- _PROBLEM DETAILS_
From the entries below, copy out all lines holding "comment".
======== MATERIAL FOR THIS TASK ========
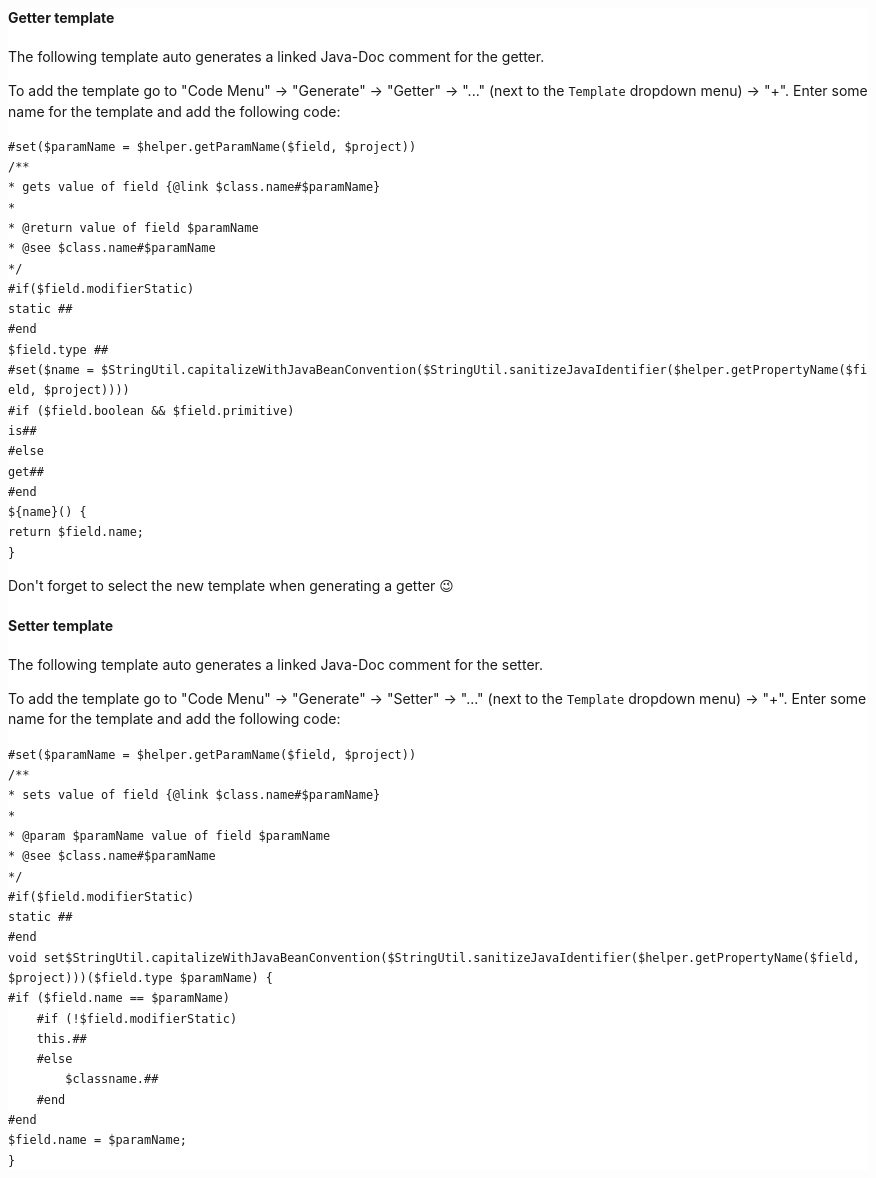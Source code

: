 #### Getter template

The following template auto generates a linked Java-Doc comment for the getter.

To add the template go to "Code Menu" -> "Generate" -> "Getter" -> "..." (next to the `Template` dropdown menu) -> "+".
Enter some name for the template and add the following code:

```
#set($paramName = $helper.getParamName($field, $project))
/**
* gets value of field {@link $class.name#$paramName}
*
* @return value of field $paramName
* @see $class.name#$paramName
*/
#if($field.modifierStatic)
static ##
#end
$field.type ##
#set($name = $StringUtil.capitalizeWithJavaBeanConvention($StringUtil.sanitizeJavaIdentifier($helper.getPropertyName($field, $project))))
#if ($field.boolean && $field.primitive)
is##
#else
get##
#end
${name}() {
return $field.name;
}
```

Don't forget to select the new template when generating a getter :wink:

#### Setter template

The following template auto generates a linked Java-Doc comment for the setter.

To add the template go to "Code Menu" -> "Generate" -> "Setter" -> "..." (next to the `Template` dropdown menu) -> "+".
Enter some name for the template and add the following code:

```
#set($paramName = $helper.getParamName($field, $project))
/**
* sets value of field {@link $class.name#$paramName}
*
* @param $paramName value of field $paramName
* @see $class.name#$paramName
*/
#if($field.modifierStatic)
static ##
#end
void set$StringUtil.capitalizeWithJavaBeanConvention($StringUtil.sanitizeJavaIdentifier($helper.getPropertyName($field, $project)))($field.type $paramName) {
#if ($field.name == $paramName)
    #if (!$field.modifierStatic)
    this.##
    #else
        $classname.##
    #end
#end
$field.name = $paramName;
}
```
========
- _EXERCISE OUTPUT_
The following template auto generates a linked Java-Doc comment for the getter.
The following template auto generates a linked Java-Doc comment for the setter.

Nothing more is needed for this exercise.